> Exercise details: Repeat exactly, and only, the lines of the entries below from the one with "reloading the page." through the one with "types, and more.", both ends included.
Provided material section start
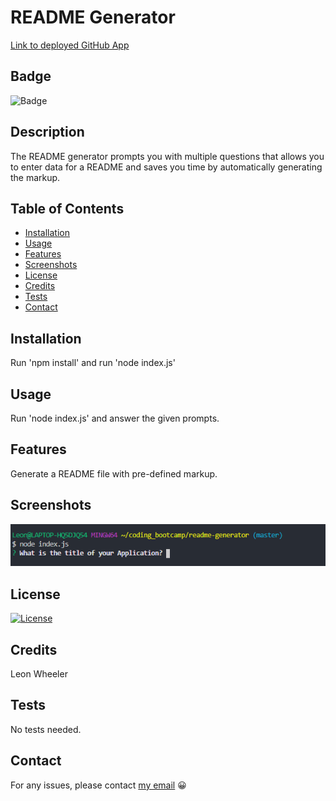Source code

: # README Generator

[Link to deployed GitHub App](https://github.com/Leon3005/readme-generator)

## Badge

![Badge](https://img.shields.io/static/v1?label=npm&message=Inquirer&color=Green)

## Description

The README generator prompts you with multiple questions that allows you to enter data for a README and saves you time by automatically generating the markup.

## Table of Contents

  - [Installation](#installation)
  - [Usage](#usage)
  - [Features](#features)
  - [Screenshots](#screenshots)
  - [License](#license)
  - [Credits](#credits)
  - [Tests](#tests)
  - [Contact](#contact)

## Installation

Run 'npm install' and run 'node index.js'

## Usage

Run 'node index.js' and answer the given prompts.

## Features

Generate a README file with pre-defined markup.

## Screenshots

![Screenshot](./assets/images/screenshot.png)

## License

[![License](https://img.shields.io/badge/License-MIT-blue.svg)](https://opensource.org/licenses/MIT)

## Credits

Leon Wheeler

## Tests

No tests needed.

## Contact
For any issues, please contact [my email](mailto:leonwheeler08@gmail.com) 😀
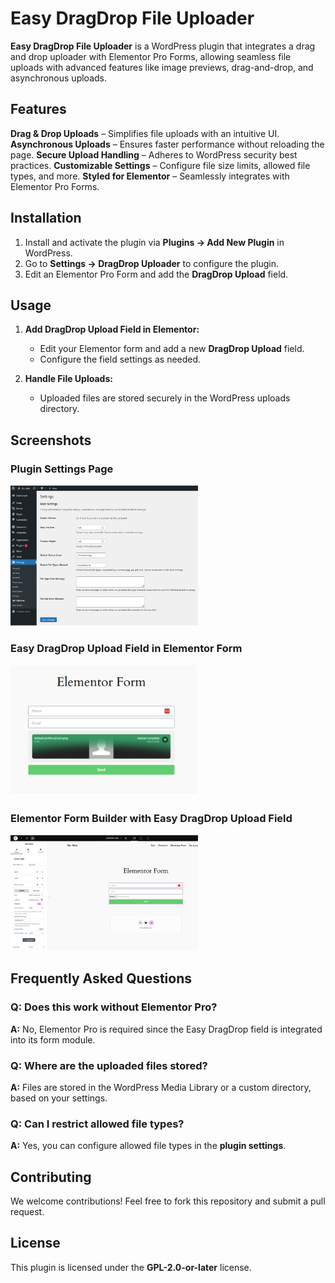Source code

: # Easy DragDrop File Uploader

**Easy DragDrop File Uploader** is a WordPress plugin that integrates a drag and drop uploader with Elementor Pro Forms, allowing seamless file uploads with advanced features like image previews, drag-and-drop, and asynchronous uploads.

## Features

**Drag & Drop Uploads** – Simplifies file uploads with an intuitive UI. 
**Asynchronous Uploads** – Ensures faster performance without reloading the page. 
**Secure Upload Handling** – Adheres to WordPress security best practices. 
**Customizable Settings** – Configure file size limits, allowed file types, and more. 
**Styled for Elementor** – Seamlessly integrates with Elementor Pro Forms. 

## Installation

1. Install and activate the plugin via **Plugins → Add New Plugin** in WordPress.
2. Go to **Settings → DragDrop Uploader** to configure the plugin.
3. Edit an Elementor Pro Form and add the **DragDrop Upload** field.

## Usage

1. **Add DragDrop Upload Field in Elementor:**  
   - Edit your Elementor form and add a new **DragDrop Upload** field.
   - Configure the field settings as needed.

2. **Handle File Uploads:**  
   - Uploaded files are stored securely in the WordPress uploads directory.

## Screenshots

### Plugin Settings Page  
<img src="assets/screenshot-1.png" width="300">

### Easy DragDrop Upload Field in Elementor Form  
<img src="assets/screenshot-2.png" width="300">

### Elementor Form Builder with Easy DragDrop Upload Field  
<img src="assets/screenshot-3.png" width="300">

## Frequently Asked Questions

### Q: Does this work without Elementor Pro?  
**A:** No, Elementor Pro is required since the Easy DragDrop field is integrated into its form module.

### Q: Where are the uploaded files stored?  
**A:** Files are stored in the WordPress Media Library or a custom directory, based on your settings.

### Q: Can I restrict allowed file types?  
**A:** Yes, you can configure allowed file types in the **plugin settings**.

## Contributing

We welcome contributions! Feel free to fork this repository and submit a pull request.

## License

This plugin is licensed under the **GPL-2.0-or-later** license.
Provided material section end
> Problem solution:
**Asynchronous Uploads** – Ensures faster performance without reloading the page. 
**Secure Upload Handling** – Adheres to WordPress security best practices. 
**Customizable Settings** – Configure file size limits, allowed file types, and more. 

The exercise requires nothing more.